Ma, come in tutti i film di Linklater, i protagonisti non compiono scelte forti, non sono testimoni di epifanie altamente significative, non raggiungono particolari obiettivi, né prendono decisioni che cambiano il corso della loro vita. Abitano in scatole di tempo ben delimitate dove vivono in uno stato sospeso di contemplazione e di possibilità, camminando (e non correndo) verso qualcosa che deve ancora prender bene forma e che è sempre, inevitabilmente in fieri: il loro futuro.

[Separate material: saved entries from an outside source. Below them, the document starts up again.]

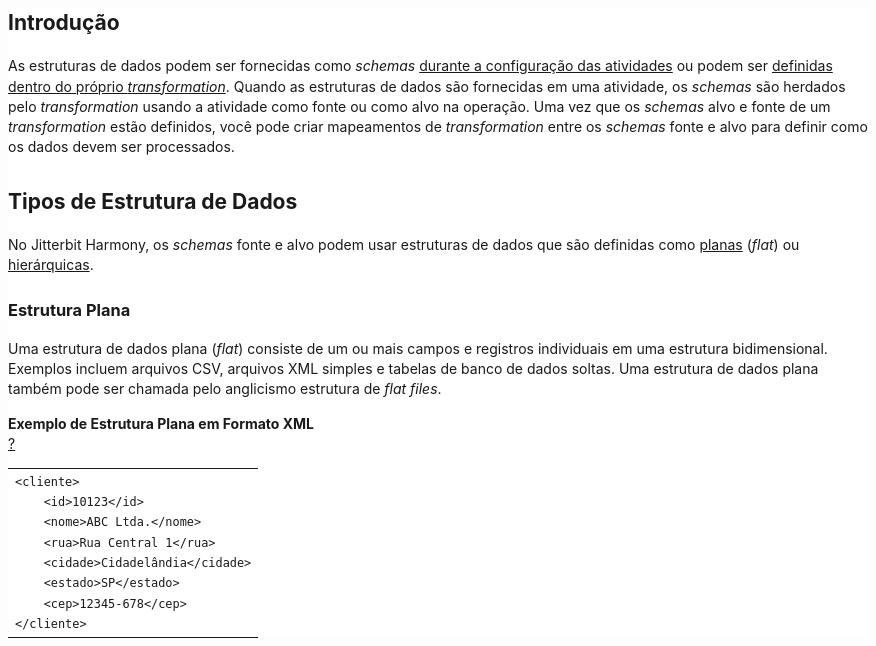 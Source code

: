 [//]: # (Estruturas de Dados)
[//]: # (This is a translation of Version 7, published on August 18, 2021.)


## Introdução

As estruturas de dados podem ser fornecidas como *schemas* [durante a configuração das atividades](https://success.jitterbit.com/display/CS/Schemas+Defined+in+an+Activity?showLanguage=pt_BR) ou podem ser [definidas dentro do próprio *transformation*](https://success.jitterbit.com/display/CS/Schemas+Defined+in+a+Transformation?showLanguage=pt_BR). Quando as estruturas de dados são fornecidas em uma atividade, os *schemas* são herdados pelo *transformation* usando a atividade como fonte ou como alvo na operação. Uma vez que os *schemas* alvo e fonte de um *transformation* estão definidos, você pode criar mapeamentos de *transformation* entre os *schemas* fonte e alvo para definir como os dados devem ser processados.


## Tipos de Estrutura de Dados

No Jitterbit Harmony, os *schemas* fonte e alvo podem usar estruturas de dados que são definidas como [planas](https://success.jitterbit.com/display/CS/Data+Structures?hideelements=false#DataStructures-FlatStructure) (*flat*) ou [hierárquicas](https://success.jitterbit.com/display/CS/Data+Structures?hideelements=false#DataStructures-HierarchicalStructure).

### Estrutura Plana

Uma estrutura de dados plana (*flat*) consiste de um ou mais campos e registros individuais em uma estrutura bidimensional. Exemplos incluem arquivos CSV, arquivos XML simples e tabelas de banco de dados soltas. Uma estrutura de dados plana também pode ser chamada pelo anglicismo estrutura de *flat files*.

<div class="code panel pdl conf-macro output-block" style="border-width: 1px;" data-hasbody="true" data-macro-name="code"><div class="codeHeader panelHeader pdl" style="border-bottom-width: 1px;"><b>Exemplo de Estrutura Plana em Formato XML</b></div><div class="codeContent panelContent pdl">
<div><div id="highlighter_796215" class="syntaxhighlighter sh-confluence nogutter  xml"><div class="toolbar"><span><a href="#" class="toolbar_item command_help help">?</a></span></div><table border="0" cellpadding="0" cellspacing="0"><tbody><tr><td class="code"><div class="container" title="Dica: clique duas vezes para selecionar o código"><div class="line number1 index0 alt2"><code class="xml plain">&lt;</code><code class="xml keyword">cliente</code><code class="xml plain">&gt;</code></div><div class="line number2 index1 alt1"><code class="xml spaces">&nbsp;&nbsp;&nbsp;&nbsp;</code><code class="xml plain">&lt;</code><code class="xml keyword">id</code><code class="xml plain">&gt;10123&lt;/</code><code class="xml keyword">id</code><code class="xml plain">&gt;</code></div><div class="line number3 index2 alt2"><code class="xml spaces">&nbsp;&nbsp;&nbsp;&nbsp;</code><code class="xml plain">&lt;</code><code class="xml keyword">nome</code><code class="xml plain">&gt;ABC Ltda.&lt;/</code><code class="xml keyword">nome</code><code class="xml plain">&gt;</code></div><div class="line number4 index3 alt1"><code class="xml spaces">&nbsp;&nbsp;&nbsp;&nbsp;</code><code class="xml plain">&lt;</code><code class="xml keyword">rua</code><code class="xml plain">&gt;Rua Central 1&lt;/</code><code class="xml keyword">rua</code><code class="xml plain">&gt;</code></div><div class="line number5 index4 alt2"><code class="xml spaces">&nbsp;&nbsp;&nbsp;&nbsp;</code><code class="xml plain">&lt;</code><code class="xml keyword">cidade</code><code class="xml plain">&gt;Cidadelândia&lt;/</code><code class="xml keyword">cidade</code><code class="xml plain">&gt;</code></div><div class="line number6 index5 alt1"><code class="xml spaces">&nbsp;&nbsp;&nbsp;&nbsp;</code><code class="xml plain">&lt;</code><code class="xml keyword">estado</code><code class="xml plain">&gt;SP&lt;/</code><code class="xml keyword">estado</code><code class="xml plain">&gt;</code></div><div class="line number7 index6 alt2"><code class="xml spaces">&nbsp;&nbsp;&nbsp;&nbsp;</code><code class="xml plain">&lt;</code><code class="xml keyword">cep</code><code class="xml plain">&gt;12345-678&lt;/</code><code class="xml keyword">cep</code><code class="xml plain">&gt;</code></div><div class="line number8 index7 alt1"><code class="xml plain">&lt;/</code><code class="xml keyword">cliente</code><code class="xml plain">&gt;</code></div></div></td></tr></tbody></table></div></div>
</div></div>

Le loro identità sono come il post-punk che caratterizza il periodo storico in cui si ritrovano a vivere: in costruzione. Si plasmano, proprio come il nuovo genere musicale, attraverso la letteratura, la musica, la filosofia, i riferimenti continui alla cultura pop e, soprattutto, all’esperienza del momento.
Il loro è un continuo tentativo di scacciare via l’incubo del fallimento e di sentire la luce verde che filtra dalla porta del futuro, di trovare, come dice il filosofo-stoner del film, Willoughby (Wyatt Russell), mentre Fearless dei Pink Floyd risuona tra vhs de Ai confini della realtà e amplificatori, “le tangenti all’interno della struttura”, di scoprire se stessi “nello spazio tra le note”. È proprio entro questo perimetro che il cinema di Linklater si muove, seguendo come un carrello che si sposta silenzioso, lateralmente, per riprendere il passaggio del tempo e il respiro delle vite umane.
Nel corso di una carriera lunga ormai un quarto di secolo, dopo aver realizzato film molto diversi tra loro, Linklater ha mantenuto un senso di integrità invidiabile, lavorando con una grande varietà di budget, generi e soggetti, tra progetti personali e proposte provenienti dall’esterno. Dai primi lavori indipendenti (Slacker e Wacking Life) e film a basso budget prodotti dagli studios (La vita è un sogno) ad opere uscite grazie al supporto di sussidiarie indipendenti degli stessi (Prima dell’alba, Prima del tramonto, A Scanner Darkly) fino a progetti commerciali (School of Rock, Bad News Beards), il regista texano rappresenta il simbolo di una scorrevole interdipendenza tra il film artistico, d’avanguardia, di nicchia e quello commerciale. Sta lì a dimostrare la possibilità di trovare il proprio equilibrio dentro la struttura a tratti opprimente del cinema industriale senza incappare in inconcepibili limitazioni al proprio estro creativo e alle proprie esigenze narrative.
Perché a Richard Linklater interessa soltanto una cosa: la condizione umana, intesa come lo svolgersi della vita e, conseguentemente, la coscienza che gli uomini hanno del suo fluire. E il suo miracolo sta nell’essere capace di raccontarcela esattamente così come è: sfuggente, inafferrabile, insoluta.